Deborah Koons Garcia's new movie, "The Future of Food," documents the way that genetically engineered foods have entered into most of the American food supply, mostly from corn and canola. Genetically modified products are present in the great majority of all processed foods. Nationally, 100 million acres of GM crops were under cultivation by 2003, according to the film.
Though Garcia has made films for more than 30 years and runs her own production company, she is better known as the widow of legendary Grateful Dead lead singer and guitarist, Jerry Garcia.
The movie has attracted notice on the film festival circuit, and activists have been showing it across the country, often as part of campaigns to ban GMO crops.
Originally, Garcia had intended to make a film about pesticides. But her research led her to investigate genetic engineering. The 90-minute documentary takes a strong stand against allowing new life forms loose on the land without long-term testing of the health effects and real government controls, especially food labeling.
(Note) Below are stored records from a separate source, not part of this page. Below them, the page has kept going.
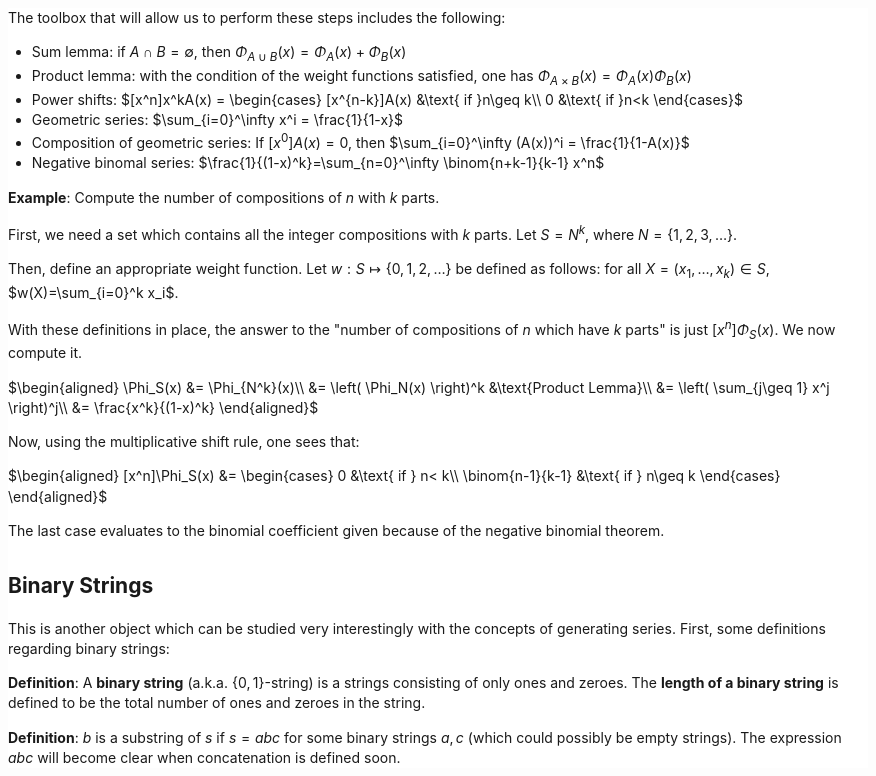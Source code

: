 The toolbox that will allow us to perform these steps includes the following:

* Sum lemma: if $A\cap B = \emptyset$, then $\Phi_{A\cup B}(x)=\Phi_A(x) +
  \Phi_B(x)$
* Product lemma: with the condition of the weight functions satisfied, one has
  $\Phi_{A\times B}(x) = \Phi_A(x)\Phi_B(x)$
* Power shifts: $[x^n]x^kA(x) = \begin{cases}
    [x^{n-k}]A(x) &\text{ if }n\geq k\\
    0 &\text{ if }n<k
  \end{cases}$
* Geometric series: $\sum_{i=0}^\infty x^i = \frac{1}{1-x}$
* Composition of geometric series: If $[x^0]A(x) = 0$, then $\sum_{i=0}^\infty
  (A(x))^i = \frac{1}{1-A(x)}$
* Negative binomal series: $\frac{1}{(1-x)^k}=\sum_{n=0}^\infty
  \binom{n+k-1}{k-1} x^n$

__Example__: Compute the number of compositions of $n$ with $k$ parts.

First, we need a set which contains all the integer compositions with $k$ parts.
Let $S=N^k$, where $N=\{1,2,3,\dots\}$.

Then, define an appropriate weight function. Let $w:S\mapsto \{0,1,2,\dots\}$ be
defined as follows: for all $X=(x_1,\dots,x_k)\in S$, $w(X)=\sum_{i=0}^k x_i$.

With these definitions in place, the answer to the "number of compositions of
$n$ which have $k$ parts" is just $[x^n]\Phi_S(x)$. We now compute it.

$\begin{aligned}
\Phi_S(x) &= \Phi_{N^k}(x)\\
&= \left( \Phi_N(x) \right)^k &\text{Product Lemma}\\
&= \left( \sum_{j\geq 1} x^j \right)^j\\
&= \frac{x^k}{(1-x)^k}
\end{aligned}$

Now, using the multiplicative shift rule, one sees that:

$\begin{aligned}
[x^n]\Phi_S(x) &= \begin{cases}
  0 &\text{ if } n< k\\
  \binom{n-1}{k-1} &\text{ if } n\geq k
\end{cases}
\end{aligned}$

The last case evaluates to the binomial coefficient given because of the
negative binomial theorem.

## Binary Strings

This is another object which can be studied very interestingly with the concepts
of generating series. First, some definitions regarding binary strings:

__Definition__: A __binary string__ (a.k.a. $\{0,1\}$-string) is a strings
consisting of only ones and zeroes. The __length of a binary string__ is defined
to be the total number of ones and zeroes in the string.

__Definition__: $b$ is a substring of $s$ if $s=abc$ for some binary strings
$a,c$ (which could possibly be empty strings). The expression $abc$ will become
clear when concatenation is defined soon.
"The Future of Food" goes through the history, science and politics of GM foods, including how the chemical companies have succeeded in patenting life forms for the first time without any vote on the subject, the uncontrollable spread of GM plants beyond the fields where they were planted, and why the U.S. government hasn't required GM foods to undergo rigorous testing or labeling. It also debunks the idea that GM foods will solve world starvation.